Greece’s name dispute with the Former Yugoslav Republic of Macedonia is a loose end that can and should be tied up. Foreign Minister Nikos Kotzias is looking to resolve all major pending issues with neighboring FYROM and Albania so that Greece can deal with the biggest front, which is Turkey.
The name dispute is a lesson in how not to handle foreign policy, as Greece’s political leaders got caught up in a frenzy that they themselves had cultivated. They squandered valuable strategic capital and allowed several important opportunities to slip through their fingers that would have allowed us to have our smaller northern neighbor as a satellite.
Now that there is a moderate and pro-European government in Skopje for the first time, conditions appear ripe for a dignified solution. Berlin and Brussels are keen for a breakthrough because they need Europe to score a success. The broad strokes of an agreement will obviously follow similar lines to those proposed by former prime minister Costas Karamanlis and his foreign minister Dora Bakoyannis at the NATO summit in Bucharest in 2008.
While an agreement seems within reach, there are still a few hurdles to overcome, chiefly the fact that while the prime minister is looking for a solution, the defense minister has openly expressed opposition to a compromise that would spell his political demise.
New Democracy is in a difficult position and it is clear that the government would like to use the name dispute to stir discord in the opposition’s ranks. The conservative leader obviously agrees with an honest, realistic solution but he cannot allow the issue to cause a rift in his party as it did when his father was in charge. ND has a group of lawmakers who will certainly not vote for a compromise solution.
In the meantime, there are rumors of a new party being formed in northern Greece to the right of New Democracy and the FYROM dispute may serve as the perfect springboard for it.

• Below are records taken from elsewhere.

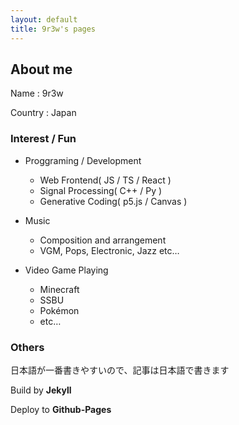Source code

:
 ```yaml
---
layout: default
title: 9r3w's pages
---
```


## About me

Name : 9r3w

Country : Japan

### Interest / Fun

- Proggraming / Development
  - Web Frontend( JS / TS / React )
  - Signal Processing( C++ / Py )
  - Generative Coding( p5.js / Canvas )

- Music
  - Composition and arrangement
  - VGM, Pops, Electronic, Jazz etc…

- Video Game Playing
  - Minecraft
  - SSBU
  - Pokémon
  - etc…

### Others

日本語が一番書きやすいので、記事は日本語で書きます

Build by **Jekyll**

Deploy to **Github-Pages**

The road to a solution remains long and many experts believe that Athens is underestimating how hard a compromise will prove to the government in Skopje.
National issues must always be taken very seriously and have ended either in tragedy or lost opportunities whenever they have been linked to developments on the domestic political scene. On this particular matter, it is hard to know whether the government genuinely wants a solution or is looking to drive a wedge in the opposition – which would also lead to the further fragmentation of the political system, allowing smaller and more extreme parties to have a greater role in decision making if a simple representational electoral system is introduced.